本来のトップでのダブル・リフトについて考えてみますと、Dr.デイリーの時代は縦方向のターンオーバーもよく行われていました。しかし、現代では、横方向が主流になっています。そういった点が、このマジックにおいても影響しているのでしょうか。

Dr.デイリーのラスト・トリックのタイトルについて

今回取り上げましたこのマジックは、最近まで、それを代表するタイトルがありませんでした。いくつもの作品が発表されていますが、似たタイトルはあっても、同じものがなかったという状況です。ところが、最近になって、「Dr.デイリーのラスト・トリック」の名前が、このようなマジックを代表するタイトルになってきているといってもよさそうです。

その理由として、この作品が演出・技術面で、すばらしい改良を加えられたものであること。Dr.デイリーが生前の最後に発表された作品であること。そして、バーノンの代表的な本である「ザ・ダイ・バーノン・ブック・オブ・マジック」に解説されたこと等があげられます。つまり、このマジックの認知度を高めた代表的作品であるからといってもよさそうです。

日本においては、この作品を訳された高木重朗氏がつけた「エースの入れかわり」のタイトルが、その後もよく使われています。

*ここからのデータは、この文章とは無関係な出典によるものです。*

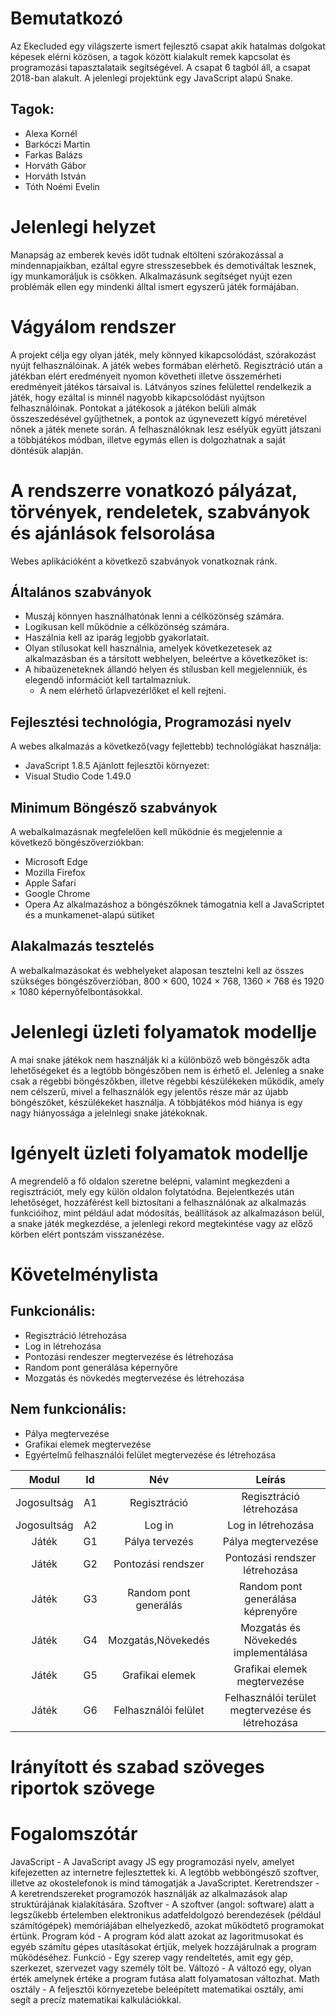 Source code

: # Bemutatkozó
Az Ekecluded egy világszerte ismert fejlesztő csapat akik hatalmas dolgokat képesek elérni közösen, a tagok között kialakult remek kapcsolat és programozási tapasztalataik segítségével. A csapat 6 tagból áll, a csapat 2018-ban alakult.
A jelenlegi projektünk egy JavaScript alapú Snake.
## Tagok: 
- Alexa Kornél
- Barkóczi Martin
- Farkas Balázs
- Horváth Gábor
- Horváth István
- Tóth Noémi Evelin
# Jelenlegi helyzet
Manapság az emberek kevés időt tudnak eltölteni szórakozással a mindennapjaikban, ezáltal egyre stresszesebbek és demotiváltak lesznek, így munkamoráljuk is csökken. Alkalmazásunk segítséget nyújt ezen problémák ellen egy mindenki álltal ismert egyszerű játék formájában.
# Vágyálom rendszer
A projekt célja egy olyan játék, mely könnyed kikapcsolódást, szórakozást nyújt felhasználóinak. A játék webes formában elérhető. Regisztráció után a játékban elért eredményeit nyomon követheti illetve összemérheti eredményeit játékos társaival is. Látványos színes felülettel rendelkezik a játék, hogy ezáltal is minnél nagyobb kikapcsolódást nyújtson felhasználóinak. Pontokat a játékosok a játékon belüli almák összeszedésével gyűjthetnek, a pontok az úgynevezett kígyó méretével nőnek a játék menete során. A felhasználóknak lesz esélyük együtt játszani a többjátékos módban, illetve egymás ellen is dolgozhatnak a saját döntésük alapján.
# A rendszerre vonatkozó pályázat, törvények, rendeletek, szabványok és ajánlások felsorolása
Webes aplikációként a következő szabványok vonatkoznak ránk.
## Általános szabványok
- Muszáj könnyen használhatónak lenni a célközönség számára.
- Logikusan kell működnie a célközönség számára.
- Haszálnia kell az iparág legjobb gyakorlatait.
- Olyan stílusokat kell használnia, amelyek következetesek az alkalmazásban és a társított webhelyen, beleértve a következőket is:
- A hibaüzeneteknek állandó helyen és stílusban kell megjelenniük, és elegendő információt kell tartalmazniuk.
	- A nem elérhető űrlapvezérlőket el kell rejteni.	
## Fejlesztési technológia, Programozási nyelv
A webes alkalmazás a következő(vagy fejlettebb) technológíákat használja:
- JavaScript 1.8.5
Ajánlott fejlesztői környezet:
- Visual Studio Code 1.49.0
## Minimum Böngésző szabványok
A webalkalmazásnak megfelelően kell működnie és megjelennie a következő böngészőverziókban:
- Microsoft Edge
- Mozilla Firefox
- Apple Safari
- Google Chrome
- Opera
Az alkalmazáshoz a böngészőknek támogatnia kell a JavaScriptet és a munkamenet-alapú sütiket
## Alakalmazás tesztelés
A webalkalmazásokat és webhelyeket alaposan tesztelni kell az összes szükséges böngészőverzióban, 800 × 600, 1024 × 768, 1360 × 768 és 1920 × 1080 képernyőfelbontásokkal.
# Jelenlegi üzleti folyamatok modellje
A mai snake játékok nem használják ki a különböző web böngészők adta lehetőségeket és a legtöbb böngészőben nem is érhető el. Jelenleg a snake csak a régebbi böngészőkben, illetve régebbi készülékeken működik, amely nem célszerű, mivel a felhasználók egy jelentős része már az újabb böngészőket, készülékeket használja. A többjátékos mód hiánya is egy nagy hiányossága a jelelnlegi snake játékoknak.
# Igényelt üzleti folyamatok modellje
A megrendelő a fő oldalon szeretne belépni, valamint megkezdeni a regisztrációt, mely egy külön oldalon folytatódna. Bejelentkezés után lehetőséget, hozzáférést kell biztosítani a felhasználónak az alkalmazás funkcióihoz, mint például adat módosítás, beállítások az alkalmazáson belül, a snake játék megkezdése, a jelenlegi rekord megtekintése vagy az előző körben elért pontszám visszanézése.
# Követelménylista
## Funkcionális:
- Regisztráció létrehozása
- Log in létrehozása
- Pontozási rendeszer megtervezése és létrehozása
- Random pont generálása képernyőre
- Mozgatás és növkedés megtervezése és létrehozása
## Nem funkcionális:
- Pálya megtervezése
- Grafikai elemek megtervezése
- Egyértelmű felhasználói felület megtervezése és létrehozása

|Modul       | Id | Név                   | Leírás                                          |
|:----------:|:--:|:---------------------:|:-----------------------------------------------:|
|Jogosultság | A1 | Regisztráció          | Regisztráció létrehozása                        |
|Jogosultság | A2 | Log in                | Log in létrehozása                              |
|Játék       | G1 | Pálya tervezés        | Pálya megtervezése                              |
|Játék       | G2 | Pontozási rendszer    | Pontozási rendszer létrehozása                  |
|Játék       | G3 | Random pont generálás | Random pont generálása képrenyőre               |
|Játék       | G4 | Mozgatás,Növekedés    | Mozgatás és Növekedés implementálása            |
|Játék       | G5 | Grafikai elemek       | Grafikai elemek megtervezése                    |
|Játék       | G6 | Felhasználói felület  | Felhasználói terület megtervezése és létrehozása|

# Irányított és szabad szöveges riportok szövege
# Fogalomszótár
JavaScript - A JavaScript avagy JS egy programozási nyelv, amelyet kifejezetten az internetre fejlesztettek ki. A legtöbb webböngésző szoftver, illetve az okostelefonok is mind támogatják a JavaScriptet. 
Keretrendszer - A keretrendszereket programozók használják az alkalmazások alap struktúrájának kialakítására. 
Szoftver - A szoftver (angol: software) alatt a legszűkebb értelemben elektronikus adatfeldolgozó berendezések (például számítógépek) memóriájában elhelyezkedő, azokat működtető programokat értünk. 
Program kód - A program kód alatt azokat az lagoritmusokat és egyéb számítu gépes utasításokat értjük, melyek hozzájárulnak a program működéséhez. 
Funkció - Egy szerep vagy rendeltetés, amit egy gép, szerkezet, szervezet vagy személy tölt be. 
Változó - A változó egy, olyan érték amelynek értéke a program futása alatt folyamatosan változhat.
Math osztály - A feljesztői környezetebe beleépített matematikai osztály, ami segít a precíz matematikai kalkulációkkal. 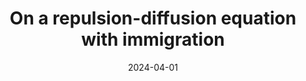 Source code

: ---
title: "On a repulsion-diffusion equation with immigration"
date: 2024-04-01
authors: "Peter Koepernik"
venue: "Discrete and Continuous Dynamical Systems"
paper-url: "https://www.aimsciences.org/article/doi/10.3934/dcds.2023140?viewType=HTML"
pdf-url: "/publications/repulsion-diffusion.pdf"
layout: none
--- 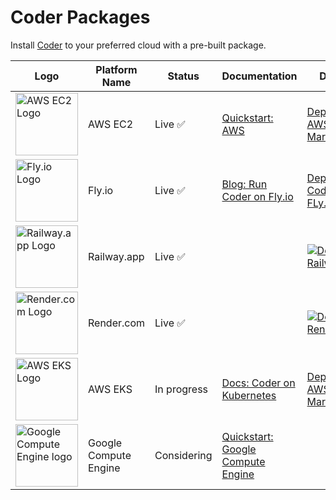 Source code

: # Coder Packages

Install [Coder](https://github.com/coder/coder) to your preferred cloud with a pre-built package.

| Logo                                                                                                   | Platform Name         | Status      | Documentation                                                                                          | Deploy                                                                                                                                         |
| ------------------------------------------------------------------------------------------------------ | --------------------- | ----------- | ------------------------------------------------------------------------------------------------------ | ---------------------------------------------------------------------------------------------------------------------------------------------- |
| <img src="./assets/ec2.svg" alt="AWS EC2 Logo" width="100" height="100" />                             | AWS EC2               | Live ✅     | [Quickstart: AWS](https://coder.com/docs/v2/latest/quickstart/aws)                                     | [Deploy from AWS Marketplace](https://aws.amazon.com/marketplace/pp/prodview-5gxjyur2vc7rg?sr=0-2&ref_=beagle&applicationId=AWSMPContessa)     |
| <img src="./assets/fly.io.svg" alt="Fly.io Logo" width="100" height="100" />                           | Fly.io                | Live ✅     | [Blog: Run Coder on Fly.io](https://coder.com/blog/remote-developer-environments-on-fly-io)            | [Deploy Coder on FLy.io](https://coder.com/blog/remote-developer-environments-on-fly-io)                                                       |
| <img src="https://railway.app/brand/logo-light.svg" alt="Railway.app Logo" width="100" height="100" /> | Railway.app           | Live ✅     |                                                                                                        | [![Deploy on Railway](https://railway.app/button.svg)](https://railway.app/template/cUQ8_P?referralCode=tfH8Uw)                                |
| <img src=""  alt="Render.com Logo" width="100" height="100" />                                         | Render.com            | Live ✅     |                                                                                                        | [![Deploy to Render](https://render.com/images/deploy-to-render-button.svg)](https://render.com/deploy?repo=https://github.com/coder/packages) |
| <img src="./assets/eks.svg" alt="AWS EKS Logo" width="100" height="100" />                             | AWS EKS               | In progress | [Docs: Coder on Kubernetes](https://coder.com/docs/v2/latest/install/kubernetes)                       | [Deploy from AWS Marketplace](https://example.com)                                                                                             |
| <img src="./assets/gce.svg" alt="Google Compute Engine logo" width="100" height="100" />               | Google Compute Engine | Considering | [Quickstart: Google Compute Engine](https://coder.com/docs/v2/latest/quickstart/google-cloud-platform) |                                                                                                                                                |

ところで、考えてみれば、「Dr.デイリーのラスト・トリック」の名前は、このマジックの内容と、もっとも関連のないタイトルといってもよいものです。そういった意味では、この名前の由来をきっちりとおさえておく必要があります。Dr.デイリーは、1954年2月にマジックを演じた直後、突然死(心臓停止)しました。このことは、当時のマジック界における衝撃的出来事でありました。私は、その時に演じた作品が、このタイトルのマジックになったのかと、漠然とした考えをもっていました。しかし、それは間違いであることが分かりました。1954年の「ニュー・フェニックス 302号」によりますと、死亡する直前には2作品が演じられていたそうです。一つは、Dr.デイリーの"The Cavorting Aces"であり、もう一つは、バーノンの"The Tvelers"と書かれていました。どちらも「スターズ・オブ・マジック」に解説されています作品です。多人数の前で演じる必要があったために「ラスト・トリック」は行われなかったようです。

このマジックの誕生については、バーノンの本の「Dr.デイリーのラスト・トリック」の解説の冒頭で触れられています。このトリックのテーマは、ビル・サイモンにより示唆されたものです。それを、最善の状態に作りあげて、彼が死亡する数日前に、ニューヨークのカード・マジックのスペシャリストの会合で発表されました。そして、熱狂的なかっさいをうけたことが報告されています。それが、彼の生前に発表されたラスト・トリックとなってしまったわけです。

日本と海外での演出の違い

私が日本でよく見かけます方法と、海外の文献やDVDでの方法とでは、かなりの違いがあることが分かりました。

第一の違いとして、日本ではテーブルに配った2枚のカードは、左右に離して置いています。ところが、海外での多くの作品では、1枚目の上へ2枚目を重ねています。もちろん、例外が数作品あります。フィル・ゴールドステイン、マーティン・ナッシュ、フランシス・カーライルの作品等です。ところで、海外のこの重ねる方法も、最近のDVDでは、変化してきています。テーブルの上へ重ねるのではなく、客の手の上へ重ねて置くことが多くなってきています。しかも、1枚目の上ではなく、下側へ2枚目を差し込む方法が採用されるようになっています。

第二の違いとして、海外では重ねた2枚の上下の位置を入れ替えることはしていません。頭を混乱させないように、そのままの状態にしています。ところが、日本では、左右のカードを1回または数回の入れ替えを行っています。わざとあやしい場面をつくって、この2枚が入れ替わるマジックであると思い込ませる演出といえるでしょう。海外において、左右に分ける方式を採用されている作品でも、2枚の入れ替えをしていないのがほとんどです。数回の入れ替えを行っていたのは、フィル・ゴールドステインの"Cry Wolf"ぐらいでした。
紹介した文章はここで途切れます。